━━ Data to process ━━

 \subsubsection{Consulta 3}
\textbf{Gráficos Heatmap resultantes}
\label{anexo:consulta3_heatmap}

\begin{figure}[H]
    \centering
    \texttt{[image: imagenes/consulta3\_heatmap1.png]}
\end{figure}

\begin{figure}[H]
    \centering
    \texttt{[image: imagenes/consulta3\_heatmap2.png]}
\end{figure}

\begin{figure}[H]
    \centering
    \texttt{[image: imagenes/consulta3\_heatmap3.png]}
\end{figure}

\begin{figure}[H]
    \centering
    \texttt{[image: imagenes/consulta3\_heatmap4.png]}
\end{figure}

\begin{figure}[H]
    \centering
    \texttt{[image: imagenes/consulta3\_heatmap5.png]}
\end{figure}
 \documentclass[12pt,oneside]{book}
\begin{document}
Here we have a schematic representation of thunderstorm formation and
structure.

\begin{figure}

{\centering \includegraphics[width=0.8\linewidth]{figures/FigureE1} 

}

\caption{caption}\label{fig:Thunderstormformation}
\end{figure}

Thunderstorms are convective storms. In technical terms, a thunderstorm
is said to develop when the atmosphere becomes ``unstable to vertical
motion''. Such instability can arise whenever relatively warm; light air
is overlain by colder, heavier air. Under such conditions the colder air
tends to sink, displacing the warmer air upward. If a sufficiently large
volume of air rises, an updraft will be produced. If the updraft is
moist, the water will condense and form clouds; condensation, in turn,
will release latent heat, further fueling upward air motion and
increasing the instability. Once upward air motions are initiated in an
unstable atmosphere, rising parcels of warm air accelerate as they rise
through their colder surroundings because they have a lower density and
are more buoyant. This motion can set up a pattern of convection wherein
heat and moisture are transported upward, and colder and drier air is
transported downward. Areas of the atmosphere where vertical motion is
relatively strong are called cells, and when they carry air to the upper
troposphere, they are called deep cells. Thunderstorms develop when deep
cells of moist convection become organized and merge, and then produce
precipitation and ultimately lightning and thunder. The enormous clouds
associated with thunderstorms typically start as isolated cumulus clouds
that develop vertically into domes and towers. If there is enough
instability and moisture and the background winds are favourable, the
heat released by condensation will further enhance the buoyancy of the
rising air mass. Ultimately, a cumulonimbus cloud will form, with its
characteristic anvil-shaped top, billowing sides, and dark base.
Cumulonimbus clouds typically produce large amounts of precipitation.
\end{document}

━━━

Work order -
Repeat, exactly as they stand above, the lines from the line with "cells of moist" to the line with "that develop vertically", both lines included.

Solution to this problem -
cells of moist convection become organized and merge, and then produce
precipitation and ultimately lightning and thunder. The enormous clouds
associated with thunderstorms typically start as isolated cumulus clouds
that develop vertically into domes and towers. If there is enough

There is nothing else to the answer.